** Opening Given entries block **

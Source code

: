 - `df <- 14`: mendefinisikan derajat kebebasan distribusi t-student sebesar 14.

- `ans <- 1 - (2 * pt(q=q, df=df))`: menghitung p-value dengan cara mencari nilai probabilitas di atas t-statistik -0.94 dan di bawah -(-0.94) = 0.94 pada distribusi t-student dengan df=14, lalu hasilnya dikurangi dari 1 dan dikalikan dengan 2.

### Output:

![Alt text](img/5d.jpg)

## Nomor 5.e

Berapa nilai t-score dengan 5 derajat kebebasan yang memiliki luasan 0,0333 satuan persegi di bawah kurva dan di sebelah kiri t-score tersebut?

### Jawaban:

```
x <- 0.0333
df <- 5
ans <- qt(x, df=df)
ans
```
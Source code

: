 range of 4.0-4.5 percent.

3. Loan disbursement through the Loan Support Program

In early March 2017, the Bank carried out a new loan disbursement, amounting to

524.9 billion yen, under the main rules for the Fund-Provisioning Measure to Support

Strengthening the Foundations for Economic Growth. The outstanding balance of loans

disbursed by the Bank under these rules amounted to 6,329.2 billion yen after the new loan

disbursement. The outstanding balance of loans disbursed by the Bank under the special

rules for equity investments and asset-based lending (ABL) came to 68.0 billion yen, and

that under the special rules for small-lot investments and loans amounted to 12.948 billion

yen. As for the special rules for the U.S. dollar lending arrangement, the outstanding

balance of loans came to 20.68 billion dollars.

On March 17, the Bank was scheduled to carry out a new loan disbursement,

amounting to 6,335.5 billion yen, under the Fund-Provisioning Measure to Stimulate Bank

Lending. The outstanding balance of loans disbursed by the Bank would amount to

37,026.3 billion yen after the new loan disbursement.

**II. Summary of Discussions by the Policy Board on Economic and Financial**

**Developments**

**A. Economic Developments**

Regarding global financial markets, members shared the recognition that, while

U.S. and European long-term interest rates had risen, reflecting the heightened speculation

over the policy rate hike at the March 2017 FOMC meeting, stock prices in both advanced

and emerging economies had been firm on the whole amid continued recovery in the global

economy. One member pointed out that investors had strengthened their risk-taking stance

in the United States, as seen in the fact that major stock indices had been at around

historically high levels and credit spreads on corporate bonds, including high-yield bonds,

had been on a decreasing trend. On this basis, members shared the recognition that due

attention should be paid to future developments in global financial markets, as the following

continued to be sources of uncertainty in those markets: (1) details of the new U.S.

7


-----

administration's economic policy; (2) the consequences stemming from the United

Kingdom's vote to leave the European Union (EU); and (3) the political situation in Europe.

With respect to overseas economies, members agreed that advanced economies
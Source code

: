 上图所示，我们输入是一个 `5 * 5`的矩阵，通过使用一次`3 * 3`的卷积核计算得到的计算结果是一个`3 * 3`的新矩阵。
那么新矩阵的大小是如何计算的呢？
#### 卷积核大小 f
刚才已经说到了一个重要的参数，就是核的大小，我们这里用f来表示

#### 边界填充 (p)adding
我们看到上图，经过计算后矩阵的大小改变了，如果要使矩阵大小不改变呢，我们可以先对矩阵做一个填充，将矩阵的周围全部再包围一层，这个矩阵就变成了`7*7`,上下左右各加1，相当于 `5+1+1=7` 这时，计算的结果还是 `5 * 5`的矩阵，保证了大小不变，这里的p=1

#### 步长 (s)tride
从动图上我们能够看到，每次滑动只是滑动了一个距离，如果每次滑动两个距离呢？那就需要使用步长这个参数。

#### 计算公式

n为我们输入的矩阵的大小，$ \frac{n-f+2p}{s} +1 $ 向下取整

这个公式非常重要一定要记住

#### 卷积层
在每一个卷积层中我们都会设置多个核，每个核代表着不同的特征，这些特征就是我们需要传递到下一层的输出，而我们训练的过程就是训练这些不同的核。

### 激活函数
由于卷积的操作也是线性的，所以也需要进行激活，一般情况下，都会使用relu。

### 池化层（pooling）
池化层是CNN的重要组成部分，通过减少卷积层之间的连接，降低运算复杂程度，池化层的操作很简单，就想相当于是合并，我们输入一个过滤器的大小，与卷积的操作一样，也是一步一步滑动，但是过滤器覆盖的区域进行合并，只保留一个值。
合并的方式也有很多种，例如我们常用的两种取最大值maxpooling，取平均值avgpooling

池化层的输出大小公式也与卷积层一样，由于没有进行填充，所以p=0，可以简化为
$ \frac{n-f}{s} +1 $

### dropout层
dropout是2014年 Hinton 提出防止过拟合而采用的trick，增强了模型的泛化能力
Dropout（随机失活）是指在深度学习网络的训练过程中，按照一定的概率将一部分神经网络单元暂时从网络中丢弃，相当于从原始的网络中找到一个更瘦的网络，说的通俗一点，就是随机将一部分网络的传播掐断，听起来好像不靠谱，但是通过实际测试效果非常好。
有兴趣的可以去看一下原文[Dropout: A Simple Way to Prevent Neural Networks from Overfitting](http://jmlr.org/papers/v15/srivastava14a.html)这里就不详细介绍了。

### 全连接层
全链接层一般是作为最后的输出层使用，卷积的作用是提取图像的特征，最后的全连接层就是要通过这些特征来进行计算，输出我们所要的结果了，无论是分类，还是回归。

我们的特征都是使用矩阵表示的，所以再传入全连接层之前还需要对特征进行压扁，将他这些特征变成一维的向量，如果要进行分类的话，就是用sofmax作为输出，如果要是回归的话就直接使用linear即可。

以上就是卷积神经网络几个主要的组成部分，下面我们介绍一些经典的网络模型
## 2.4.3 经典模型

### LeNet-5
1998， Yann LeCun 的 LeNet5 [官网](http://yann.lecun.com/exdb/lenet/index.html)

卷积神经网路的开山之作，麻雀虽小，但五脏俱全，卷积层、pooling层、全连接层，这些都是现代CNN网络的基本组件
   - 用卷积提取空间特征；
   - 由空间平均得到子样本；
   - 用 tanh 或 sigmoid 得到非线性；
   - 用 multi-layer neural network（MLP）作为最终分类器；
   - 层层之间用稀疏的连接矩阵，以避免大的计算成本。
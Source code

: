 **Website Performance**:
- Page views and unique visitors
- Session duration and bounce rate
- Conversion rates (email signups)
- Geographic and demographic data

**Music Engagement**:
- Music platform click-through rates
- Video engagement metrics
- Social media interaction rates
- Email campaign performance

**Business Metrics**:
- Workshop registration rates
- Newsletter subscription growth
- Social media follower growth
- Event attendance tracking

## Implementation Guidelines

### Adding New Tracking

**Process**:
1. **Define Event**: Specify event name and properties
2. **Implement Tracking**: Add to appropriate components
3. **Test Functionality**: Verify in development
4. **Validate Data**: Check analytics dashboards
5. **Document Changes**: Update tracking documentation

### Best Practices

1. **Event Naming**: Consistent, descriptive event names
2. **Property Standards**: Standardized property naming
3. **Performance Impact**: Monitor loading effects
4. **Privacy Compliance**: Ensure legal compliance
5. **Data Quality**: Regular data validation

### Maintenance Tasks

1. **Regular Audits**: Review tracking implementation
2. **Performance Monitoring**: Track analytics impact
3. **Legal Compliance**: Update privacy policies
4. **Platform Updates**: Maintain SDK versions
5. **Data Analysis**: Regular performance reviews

** Closing Given entries block **

## [Instructions to follow]
Using the data above, restate word for word the lines from its opening line through the line that contains "In early March", and no more.

## [Expected answer]
Source code

: - `df <- 14`: mendefinisikan derajat kebebasan distribusi t-student sebesar 14.

- `ans <- 1 - (2 * pt(q=q, df=df))`: menghitung p-value dengan cara mencari nilai probabilitas di atas t-statistik -0.94 dan di bawah -(-0.94) = 0.94 pada distribusi t-student dengan df=14, lalu hasilnya dikurangi dari 1 dan dikalikan dengan 2.

### Output:

![Alt text](img/5d.jpg)

## Nomor 5.e

Berapa nilai t-score dengan 5 derajat kebebasan yang memiliki luasan 0,0333 satuan persegi di bawah kurva dan di sebelah kiri t-score tersebut?

### Jawaban:

```
x <- 0.0333
df <- 5
ans <- qt(x, df=df)
ans
```
Source code

: range of 4.0-4.5 percent.

3. Loan disbursement through the Loan Support Program

In early March 2017, the Bank carried out a new loan disbursement, amounting to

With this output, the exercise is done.